In a best case scenario, HP or one of its channel partners wins an MPS account that mainly uses non-HP devices, leading to net new hardware placements and pages. However, in basically every other MPS win scenario, the client already has a fleet of HP printers and MFPs installed, so the win really consists of converting some legacy products to its latest models, supplying remaining HP printers with genuine toner, and eventually installing new HP systems as the legacy devices expire or as the client’s needs change. With that in mind, and given HP’s install base before the MPS phenomenon hit, it’s hard not to view HP as having the most to lose from MPS and the least to gain.
In a conversation last year, one of HP’s copier vendor competitors put it this way: “HP may be the MPS market leader, but their problem is they had to eat their own young to get there and will have to continue to do so to keep their share.” Ouch…
However, HP surely views these zero-sum gains as a far better alternative to MPS deals won by competitors, which often begin with an overhaul of the client’s HP install base, followed by supplying remaining HP printers with non-OEM toner and a drawn-out cycle of replacing these legacy devices with MFPs from the competing provider’s brands until the conversion is complete.
This cycle has become so common in MPS that a number of A3 vendors have swallowed their pride and partnered with their natural enemies, the non-OEM toner suppliers, to ensure that their dealers and branches have a reliable source of knock-off HP cartridges. For the same reason, companies have lined up to support MPS dealers’ additional HP-related needs, including service training, helpdesk support, and third party maintenance – providing many of these dealers with a level of support that they don’t even get for their “primary” brands.

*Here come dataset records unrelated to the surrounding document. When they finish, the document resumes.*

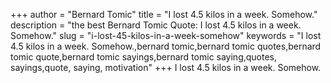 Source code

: +++
author = "Bernard Tomic"
title = "I lost 4.5 kilos in a week. Somehow."
description = "the best Bernard Tomic Quote: I lost 4.5 kilos in a week. Somehow."
slug = "i-lost-45-kilos-in-a-week-somehow"
keywords = "I lost 4.5 kilos in a week. Somehow.,bernard tomic,bernard tomic quotes,bernard tomic quote,bernard tomic sayings,bernard tomic saying,quotes, sayings,quote, saying, motivation"
+++
I lost 4.5 kilos in a week. Somehow.
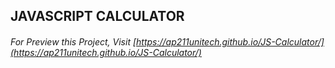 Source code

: ## JAVASCRIPT CALCULATOR

###### For Preview this Project, Visit [https://ap211unitech.github.io/JS-Calculator/](https://ap211unitech.github.io/JS-Calculator/) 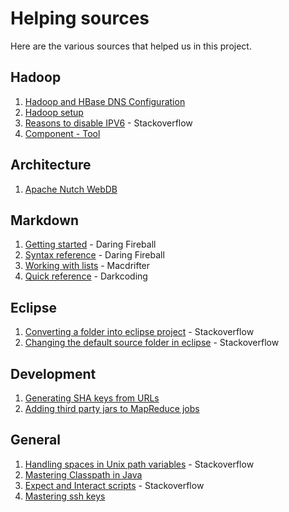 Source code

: # Helping sources
Here are the various sources that helped us in this project.

## Hadoop
1. [Hadoop and HBase DNS Configuration][hadoop-1]
2. [Hadoop setup][hadoop-2]
3. [Reasons to disable IPV6][hadoop-3] - Stackoverflow
4. [Component - Tool][hadoop-4]

## Architecture
1. [Apache Nutch WebDB][arch-1]

## Markdown
1. [Getting started][markdown-1] - Daring Fireball
2. [Syntax reference][markdown-2] - Daring Fireball
3. [Working with lists][markdown-3] - Macdrifter
4. [Quick reference][markdown-4] - Darkcoding

## Eclipse
1. [Converting a folder into eclipse project][eclipse-1] - Stackoverflow
2. [Changing the default source folder in eclipse][eclipse-2] - Stackoverflow

## Development
1. [Generating SHA keys from URLs][dev-1] 
2. [Adding third party jars to MapReduce jobs][dev-2]

## General
1. [Handling spaces in Unix path variables][gen-1] - Stackoverflow
2. [Mastering Classpath in Java][gen-2]
3. [Expect and Interact scripts][gen-3] - Stackoverflow
4. [Mastering ssh keys][gen-4]

[markdown-1]: http://daringfireball.net/projects/markdown/basics "Basics"
[markdown-2]: http://daringfireball.net/projects/markdown/syntax "Syntax"
[markdown-3]: http://www.macdrifter.com/2012/04/writing-in-markdown-lists.html "Lists"
[markdown-4]: http://www.darkcoding.net/software/markdown-quick-reference/ "Quick reference"
[eclipse-1]: http://stackoverflow.com/questions/179439/how-to-change-an-eclipse-default-project-into-a-java-project "Eclipse projects"
[eclipse-2]: http://gullele.wordpress.com/2011/06/02/change-default-source-directory-srcjava-in-eclipse-for-java-project/ "Changing source"
[dev-1]: http://www.sha1-online.com/sha1-java/ "SHA from strings"
[gen-1]: http://stackoverflow.com/questions/13173706/shell-script-to-enter-a-directory-folder-name-contains-spaces
[hadoop-1]: http://sujee.net/tech/articles/hadoop/hadoop-dns/ "DNS Configuration"
[hadoop-2]: http://www.rohitmenon.com/index.php/how-to-install-hadoop-on-ubuntulinux-mint/
[hadoop-3]: http://stackoverflow.com/questions/19774146/apache-pig-error-2118-for-input-string-4f80a111add9898
[dev-2]: http://grepalex.com/2013/02/25/hadoop-libjars/
[hadoop-4]: http://hadoop.apache.org/docs/stable/api/org/apache/hadoop/util/Tool.html
[gen-2]: http://kevinboone.net/classpath.html
[arch-1]: http://wiki.apache.org/nutch/WebDB
[gen-3]: http://stackoverflow.com/questions/4780893/use-expect-in-bash-script-to-provide-password-to-ssh-command
[gen-4]: http://blog.vigilcode.com/2011/11/mastering-ssh-keys/
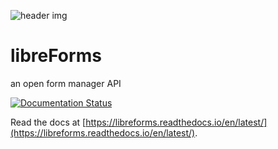 ![header img](docs/source/header_img_large.png)

# libreForms
an open form manager API

[![Documentation Status](https://readthedocs.org/projects/libreforms/badge/?version=latest)](https://libreforms.readthedocs.io/en/latest/?badge=latest)

Read the docs at [https://libreforms.readthedocs.io/en/latest/](https://libreforms.readthedocs.io/en/latest/).
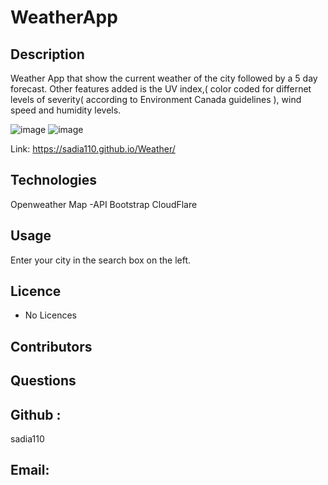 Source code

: # WeatherApp   

## Description 
Weather App that show the current weather of the city followed by a 5 day forecast. Other features added is  the UV index,( color coded for differnet levels of severity( according to Environment Canada guidelines ),   wind speed and humidity levels. 

![image](https://user-images.githubusercontent.com/64391826/87885334-18429f80-c9e3-11ea-9ed6-8b7e18bb0532.png)
![image](https://user-images.githubusercontent.com/64391826/87885343-242e6180-c9e3-11ea-886d-d6a50fb4ac1d.png)

Link: https://sadia110.github.io/Weather/

## Technologies  
Openweather Map -API 
Bootstrap 
CloudFlare 
 
 ## Usage  
 Enter your city in the search box on the left. 

## Licence 
- No Licences  
 ## Contributors  
## Questions 

## Github :  
sadia110
## Email:
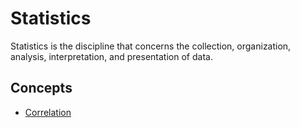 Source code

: # Statistics

Statistics is the discipline that concerns the collection, organization, analysis, interpretation, and presentation of data.

## Concepts

- [Correlation](./correlation.md)
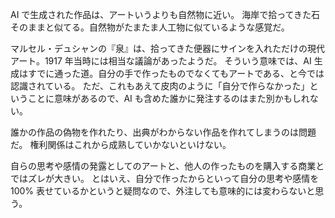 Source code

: AI で生成された作品は、アートいうよりも自然物に近い。
海岸で拾ってきた石そのままと似てる。自然物がたまたま人工物に似ているような感覚だ。

マルセル・デュシャンの『泉』は、拾ってきた便器にサインを入れただけの現代アート。1917 年当時には相当な議論があったようだ。
そういう意味では、AI 生成はすでに通った道。自分の手で作ったものでなくてもアートである、と今では認識されている。
ただ、これもあえて皮肉のように「自分で作らなかった」ということに意味があるので、AI も含めた誰かに発注するのはまた別かもしれない。

誰かの作品の偽物を作れたり、出典がわからない作品を作れてしまうのは問題だ。
権利関係はこれから成熟していかないといけない。

自らの思考や感情の発露としてのアートと、他人の作ったものを購入する商業とではズレが大きい。
とはいえ、自分で作ったからといって自分の思考や感情を 100% 表せているかというと疑問なので、外注しても意味的には変わらないと思う。
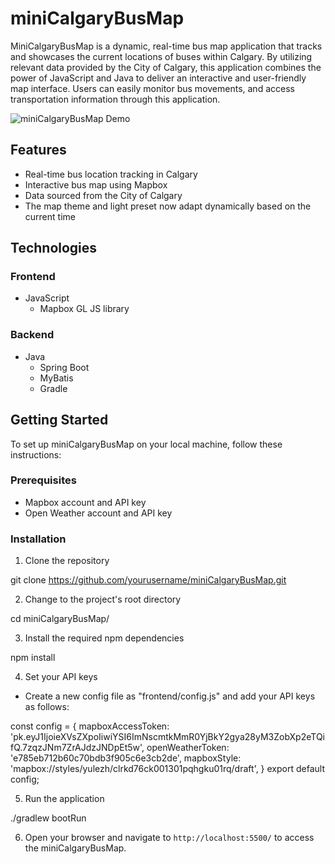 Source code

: # miniCalgaryBusMap

MiniCalgaryBusMap is a dynamic, real-time bus map application that tracks and showcases the current locations of buses within Calgary. By utilizing relevant data provided by the City of Calgary, this application combines the power of JavaScript and Java to deliver an interactive and user-friendly map interface. Users can easily monitor bus movements, and access transportation information through this application.

![miniCalgaryBusMap Demo](demo.png)

## Features
- Real-time bus location tracking in Calgary
- Interactive bus map using Mapbox
- Data sourced from the City of Calgary
- The map theme and light preset now adapt dynamically based on the current time

## Technologies
### Frontend
- JavaScript
  - Mapbox GL JS library

### Backend
- Java
  - Spring Boot
  - MyBatis
  - Gradle

## Getting Started
To set up miniCalgaryBusMap on your local machine, follow these instructions:

### Prerequisites
- Mapbox account and API key
- Open Weather account and API key

### Installation
1. Clone the repository

git clone https://github.com/yourusername/miniCalgaryBusMap.git



2. Change to the project's root directory

cd miniCalgaryBusMap/



3. Install the required npm dependencies

npm install



4. Set your API keys
- Create a new config file as "frontend/config.js" and add your API keys as follows:

const config = {
    mapboxAccessToken: 'pk.eyJ1IjoieXVsZXpoIiwiYSI6ImNscmtkMmR0YjBkY2gya28yM3ZobXp2eTQifQ.7zqzJNm7ZrAJdzJNDpEt5w',
    openWeatherToken: 'e785eb712b60c70bdb3f905c6e3cb2de',
    mapboxStyle: 'mapbox://styles/yulezh/clrkd76ck001301pqhgku01rq/draft',
}
export default config;



5. Run the application

./gradlew bootRun



6. Open your browser and navigate to `http://localhost:5500/` to access the miniCalgaryBusMap. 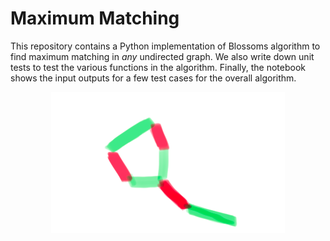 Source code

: # Maximum Matching

This repository contains a Python implementation of Blossoms algorithm to find maximum matching in *any* undirected graph. We also write down unit tests to test the various functions in the algorithm. Finally, the notebook shows the input outputs for a few test cases for the overall algorithm.

<p align="center">
<img src="a_blossom.png" alt="Blossom!">
</p>





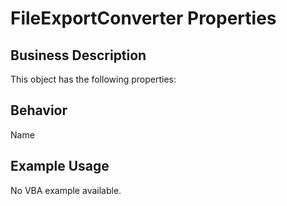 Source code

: # FileExportConverter Properties

## Business Description
This object has the following properties:

## Behavior
Name

## Example Usage
No VBA example available. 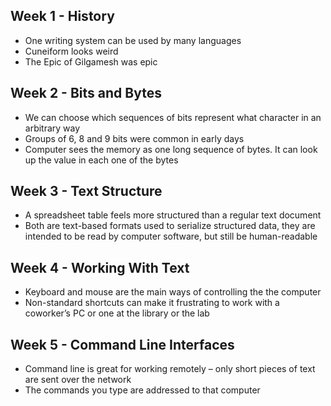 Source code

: ## Week 1 - History
- One writing system can be used by many languages
- Cuneiform looks weird
- The Epic of Gilgamesh was epic
## Week 2 - Bits and Bytes
- We can choose which sequences of bits represent what character in an arbitrary way
- Groups of 6, 8 and 9 bits were common in early days
- Computer sees the memory as one long sequence of bytes. It can look up the value in each one of the bytes
## Week 3 - Text Structure
- A spreadsheet table feels more structured than a regular text document
- Both are text-based formats used to serialize structured data, they are intended to be read by computer software, but still be human-readable
## Week 4 - Working With Text
- Keyboard and mouse are the main ways of controlling the the computer
- Non-standard shortcuts can make it frustrating to work with a coworker’s PC or one at the library or the lab
## Week 5 - Command Line Interfaces
- Command line is great for working remotely – only short pieces of text are sent over the network 
- The commands you type are addressed to that computer
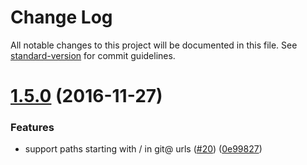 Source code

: # Change Log

All notable changes to this project will be documented in this file. See [standard-version](https://github.com/conventional-changelog/standard-version) for commit guidelines.

<a name="1.5.0"></a>
# [1.5.0](https://github.com/visionmedia/node-github-url-from-git/compare/v1.4.0...v1.5.0) (2016-11-27)


### Features

* support paths starting with / in git@ urls ([#20](https://github.com/visionmedia/node-github-url-from-git/issues/20)) ([0e99827](https://github.com/visionmedia/node-github-url-from-git/commit/0e99827))
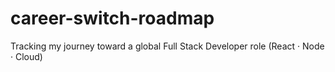 # career-switch-roadmap
Tracking my journey toward a global Full Stack Developer role (React · Node · Cloud)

Meanwhile, copier vendors are hurriedly developing their own A4 lines to consolidate a nation of HP printers on MPS life support, which will theoretically open the door for them to place their prized and profitable A3 devices. It’s a hard reality…. Just ask anyone at Xerox that was around following the opening of its patent portfolio in 1975. HP is working like heck to maintain its install base and dodge the massive target aimed its back, knowing any misstep means the loss of supply revenue and more of its printers heading to the recycling pile.
However, unlike Xerox’s situation 36 years ago, HP has one very notable and unique advantage. The very forces that are working to steal away its install base have created a nationwide network of LaserJet experts that have grown very comfortable supporting HP technology. Meanwhile anecdotal evidence is piling up that many of these MPS converts are now looking to HP when demand for new A4 MFPs arise.
And why wouldn’t they?
HP’s massive install base did not happen by accident and its brand and technology reputation remain unmatched in many IT departments across the country. MPS providers already have the service and supply infrastructure in place to efficiently and profitably support HP devices. And as of right now, most copier vendors have not been able to provide their dealers with sufficient A4 solutions or have simply brought enterprise A4s to market that completely missed the point of the segment’s hardware-based TCO proposition.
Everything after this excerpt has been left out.